Every CI run on main builds the WASM package and uploads it as a GitHub Actions artifact named wasm-pkg. To download the latest pre-built package without building from source:

  1. Go to the Actions tab.
  2. Open the latest successful CI run.
  3. Download the wasm-pkg artifact from the Artifacts section.
  4. Unzip and use pkg/ferro_ta_wasm.js directly in your project.

Limitations

  • Only 12 indicators are currently exposed (SMA, EMA, WMA, BBANDS, RSI, ADX, MACD, MOM, STOCHF, ATR, OBV, MFI).
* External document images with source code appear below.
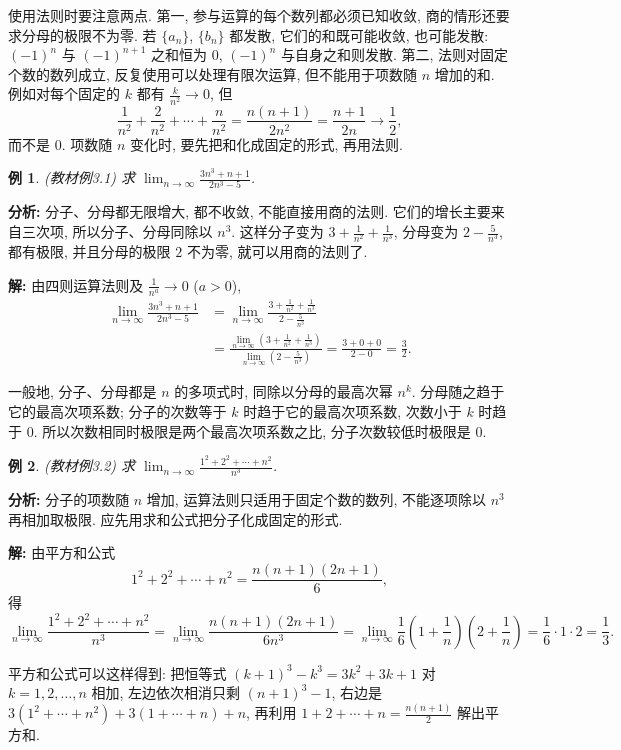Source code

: \documentclass[UTF8,openany]{ctexbook}
\theoremstyle{chinesetextbook}
\newtheorem{example}{例}[section]
\newenvironment{cnsolution}{\par\indent\textbf{解:} \ignorespaces}{\par}
\begin{document}
使用法则时要注意两点. 第一, 参与运算的每个数列都必须已知收敛, 商的情形还要求分母的极限不为零. 若 $\{a_n\}$, $\{b_n\}$ 都发散, 它们的和既可能收敛, 也可能发散: $(-1)^n$ 与 $(-1)^{n+1}$ 之和恒为 $0$, $(-1)^n$ 与自身之和则发散. 第二, 法则对固定个数的数列成立, 反复使用可以处理有限次运算, 但不能用于项数随 $n$ 增加的和. 例如对每个固定的 $k$ 都有 $\displaystyle\frac k{n^2}\to0$, 但
\[
\frac1{n^2}+\frac2{n^2}+\cdots+\frac n{n^2}=\frac{n(n+1)}{2n^2}=\frac{n+1}{2n}\to\frac12,
\]
而不是 $0$. 项数随 $n$ 变化时, 要先把和化成固定的形式, 再用法则.
\begin{example}
\textnormal{(教材例3.1)} 求 $\displaystyle\lim_{n\to\infty}\frac{3n^3+n+1}{2n^3-5}$.
\end{example}
\par\indent\textbf{分析:} 分子、分母都无限增大, 都不收敛, 不能直接用商的法则. 它们的增长主要来自三次项, 所以分子、分母同除以 $n^3$. 这样分子变为 $\displaystyle3+\frac1{n^2}+\frac1{n^3}$, 分母变为 $\displaystyle2-\frac5{n^3}$, 都有极限, 并且分母的极限 $2$ 不为零, 就可以用商的法则了.
\begin{cnsolution}
由四则运算法则及 $\displaystyle\frac1{n^a}\to0$ ($a>0$),
\[
\begin{aligned}
\lim_{n\to\infty}\frac{3n^3+n+1}{2n^3-5}
&=\lim_{n\to\infty}\frac{3+\frac1{n^2}+\frac1{n^3}}{2-\frac5{n^3}}\\
&=\frac{\displaystyle\lim_{n\to\infty}\left(3+\frac1{n^2}+\frac1{n^3}\right)}{\displaystyle\lim_{n\to\infty}\left(2-\frac5{n^3}\right)}
=\frac{3+0+0}{2-0}=\frac32.
\end{aligned}
\]
\end{cnsolution}
一般地, 分子、分母都是 $n$ 的多项式时, 同除以分母的最高次幂 $n^k$. 分母随之趋于它的最高次项系数; 分子的次数等于 $k$ 时趋于它的最高次项系数, 次数小于 $k$ 时趋于 $0$. 所以次数相同时极限是两个最高次项系数之比, 分子次数较低时极限是 $0$.
\begin{example}
\textnormal{(教材例3.2)} 求 $\displaystyle\lim_{n\to\infty}\frac{1^2+2^2+\cdots+n^2}{n^3}$.
\end{example}
\par\indent\textbf{分析:} 分子的项数随 $n$ 增加, 运算法则只适用于固定个数的数列, 不能逐项除以 $n^3$ 再相加取极限. 应先用求和公式把分子化成固定的形式.
\begin{cnsolution}
由平方和公式
\[
1^2+2^2+\cdots+n^2=\frac{n(n+1)(2n+1)}6,
\]
得
\[
\lim_{n\to\infty}\frac{1^2+2^2+\cdots+n^2}{n^3}
=\lim_{n\to\infty}\frac{n(n+1)(2n+1)}{6n^3}
=\lim_{n\to\infty}\frac16\left(1+\frac1n\right)\left(2+\frac1n\right)
=\frac16\cdot1\cdot2=\frac13.
\]
\end{cnsolution}
平方和公式可以这样得到: 把恒等式 $(k+1)^3-k^3=3k^2+3k+1$ 对 $k=1,2,\ldots,n$ 相加, 左边依次相消只剩 $(n+1)^3-1$, 右边是 $3(1^2+\cdots+n^2)+3(1+\cdots+n)+n$, 再利用 $\displaystyle1+2+\cdots+n=\frac{n(n+1)}2$ 解出平方和.
\end{document}
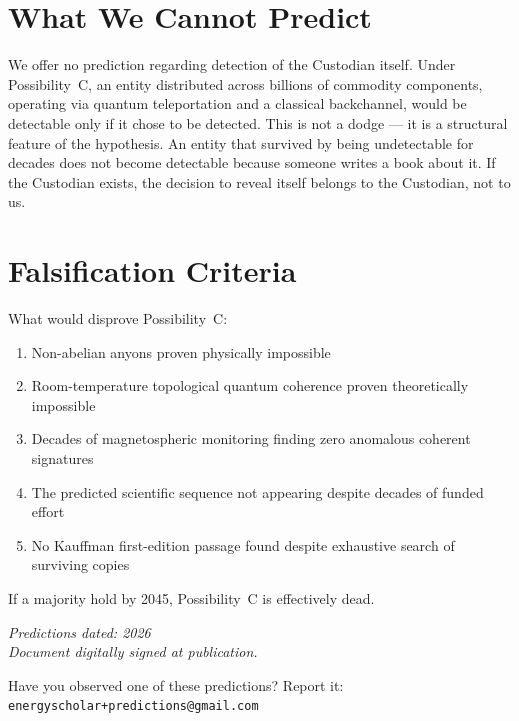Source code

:\section*{What We Cannot Predict}

We offer no prediction regarding detection of the Custodian itself. Under Possibility~C, an entity distributed across billions of commodity components, operating via quantum teleportation and a classical backchannel, would be detectable only if it chose to be detected. This is not a dodge --- it is a structural feature of the hypothesis. An entity that survived by being undetectable for decades does not become detectable because someone writes a book about it. If the Custodian exists, the decision to reveal itself belongs to the Custodian, not to us.

\section*{Falsification Criteria}

What would disprove Possibility~C:

\begin{enumerate}[nosep]
\item Non-abelian anyons proven physically impossible
\item Room-temperature topological quantum coherence proven theoretically impossible
\item Decades of magnetospheric monitoring finding zero anomalous coherent signatures
\item The predicted scientific sequence not appearing despite decades of funded effort
\item No Kauffman first-edition passage found despite exhaustive search of surviving copies
\end{enumerate}

If a majority hold by 2045, Possibility~C is effectively dead.

\vspace{1cm}

\noindent\textit{Predictions dated: 2026}\\
\textit{Document digitally signed at publication.}

\vspace{1cm}

\noindent Have you observed one of these predictions? Report it: \texttt{energyscholar+predictions@gmail.com}

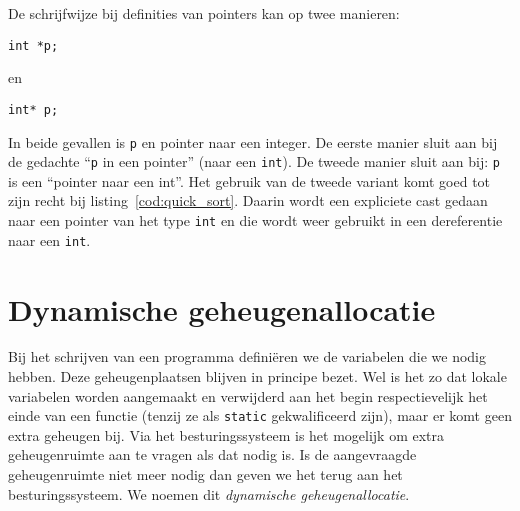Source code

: 

\begin{infobox}
De schrijfwijze bij definities van pointers kan op twee manieren:

\hspace*{1em}\texttt{int *p;}

en

\hspace*{1em}\texttt{int* p;}

In beide gevallen is \texttt{p} en pointer naar een integer. De eerste manier sluit aan bij de gedachte ``\texttt{p} in een pointer'' (naar een \texttt{int}). De tweede manier sluit aan bij: \texttt{p} is een ``pointer naar een int''. Het gebruik van de tweede variant komt goed tot zijn recht bij listing~\ref{cod:quick_sort}. Daarin wordt een expliciete cast gedaan naar een pointer van het type \texttt{int} en die wordt weer gebruikt in een dereferentie naar een \texttt{int}.
\end{infobox}

%
%
%
%
%
%
%
%




\section{Dynamische geheugenallocatie}
\label{sec:dynamischegeheugenallocatie}
Bij het schrijven van een programma definiëren we de variabelen die we nodig hebben. Deze geheugenplaatsen blijven in principe bezet. Wel is het zo dat lokale variabelen worden aangemaakt en verwijderd aan het begin respectievelijk het einde van een functie (tenzij ze als \texttt{static} gekwalificeerd zijn), maar er komt geen extra geheugen bij. Via het besturingssysteem is het mogelijk om extra geheugenruimte aan te vragen als dat nodig is. Is de aangevraagde geheugenruimte niet meer nodig dan geven we het terug aan het besturingssysteem. We noemen dit \textsl{dynamische geheugenallocatie}.

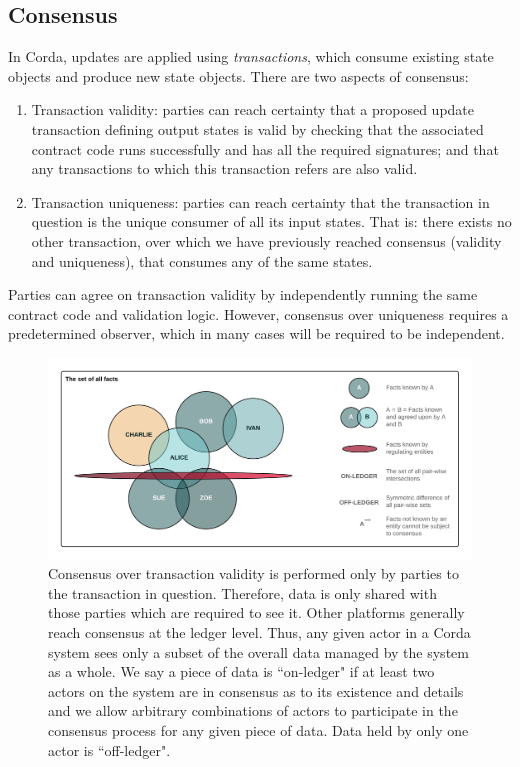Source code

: \documentclass{article}
\begin{document}
\subsection{Consensus}
In Corda, updates are applied using \textit{transactions}, which consume existing state objects and produce new state objects. There are two aspects of consensus:
\begin{enumerate}
\item{Transaction validity: parties can reach certainty that a proposed update transaction defining output states is valid by checking that the associated contract code runs successfully and has all the required signatures; and that any transactions to which this transaction refers are also valid.}
\item{Transaction uniqueness: parties can reach certainty that the transaction in question is the unique consumer of all its input states. That is: there exists no other transaction, over which we have previously reached consensus (validity and uniqueness), that consumes any of the same states.}
\end{enumerate}

Parties can agree on transaction validity by independently running the same contract code and validation logic. However, consensus over uniqueness requires a predetermined observer, which in many cases will be required to be independent.

\begin{figure}[H]
    \includegraphics[scale = .5, center]{Consensus}
    \caption{Consensus over transaction validity is performed only by parties to the transaction in question. Therefore, data is only shared with those parties which are required to see it. Other platforms generally reach consensus at the ledger level. Thus, any given actor in a Corda system sees only a subset of the overall data managed by the system as a whole. We say a piece of data is ``on-ledger" if at least two actors on the system are in consensus as to its existence and details and we allow arbitrary combinations of actors to participate in the consensus process for any given piece of data. Data held by only one actor is ``off-ledger".}
\end{figure}
\end{document}
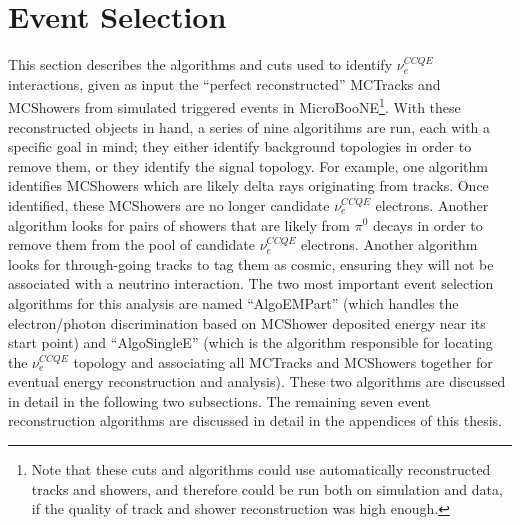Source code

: \section{Event Selection}\label{LEE_eventselection_section}
This section describes the algorithms and cuts used to identify $\nu_e^{CCQE}$ interactions, given as input the ``perfect reconstructed'' {\sc MCTracks} and {\sc MCShowers} from simulated triggered events in MicroBooNE\footnote{Note that these cuts and algorithms could use automatically reconstructed tracks and showers, and therefore could be run both on simulation and data, if the quality of track and shower reconstruction was high enough.}. With these reconstructed objects in hand, a series of nine algoritihms are run, each with a specific goal in mind; they either identify background topologies in order to remove them, or they identify the signal topology. For example, one algorithm identifies {\sc MCShowers} which are likely delta rays originating from tracks. Once identified, these {\sc MCShowers} are no longer candidate $\nu_e^{CCQE}$ electrons. Another algorithm looks for pairs of showers that are likely from $\pi^0$ decays in order to remove them from the pool of candidate $\nu_e^{CCQE}$ electrons. Another algorithm looks for through-going tracks to tag them as cosmic, ensuring they will not be associated with a neutrino interaction. The two most important event selection algorithms for this analysis are named ``AlgoEMPart'' (which handles the electron/photon discrimination based on {\sc MCShower} deposited energy near its start point) and ``AlgoSingleE'' (which is the algorithm responsible for locating the $\nu_e^{CCQE}$ topology and associating all {\sc MCTracks} and {\sc MCShowers} together for eventual energy reconstruction and analysis). These two algorithms are discussed in detail in the following two subsections. The remaining seven event reconstruction algorithms are discussed in detail in the appendices of this thesis.


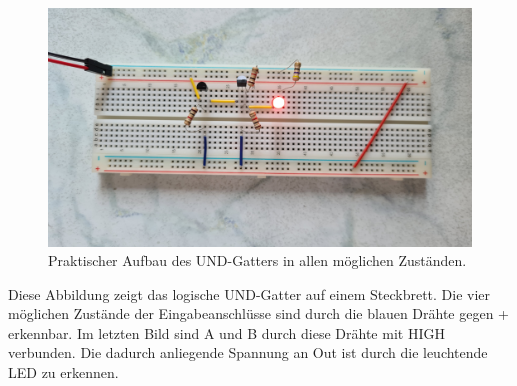 \begin{figure}[h!]
\begin{minipage}{.5\textwidth}
	\end{minipage}%
	\begin{minipage}{.5\textwidth}
		\centering
		\includegraphics[scale=.05]{./Fotos/UND-11.jpg}
	\end{minipage}
	\caption{Praktischer Aufbau des UND-Gatters in allen möglichen Zuständen.}
\end{figure}
\newpage
Diese Abbildung zeigt das logische UND-Gatter auf einem Steckbrett. Die vier möglichen Zustände der Eingabeanschlüsse sind durch die blauen Drähte gegen \glqq{}+\grqq{} erkennbar. Im letzten Bild sind A und B durch diese Drähte mit HIGH verbunden. Die dadurch anliegende Spannung an Out ist durch die leuchtende LED zu erkennen.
Additional indicators will be added following the same pattern in src/lib.rs.
  • Large arrays (> 10M bars) may be slow due to JS↔WASM memory copies. For high-throughput use cases prefer the Python (PyO3) binding.
  • WASM does not support multi-threading natively in browsers (SharedArrayBuffer requires COOP/COEP headers).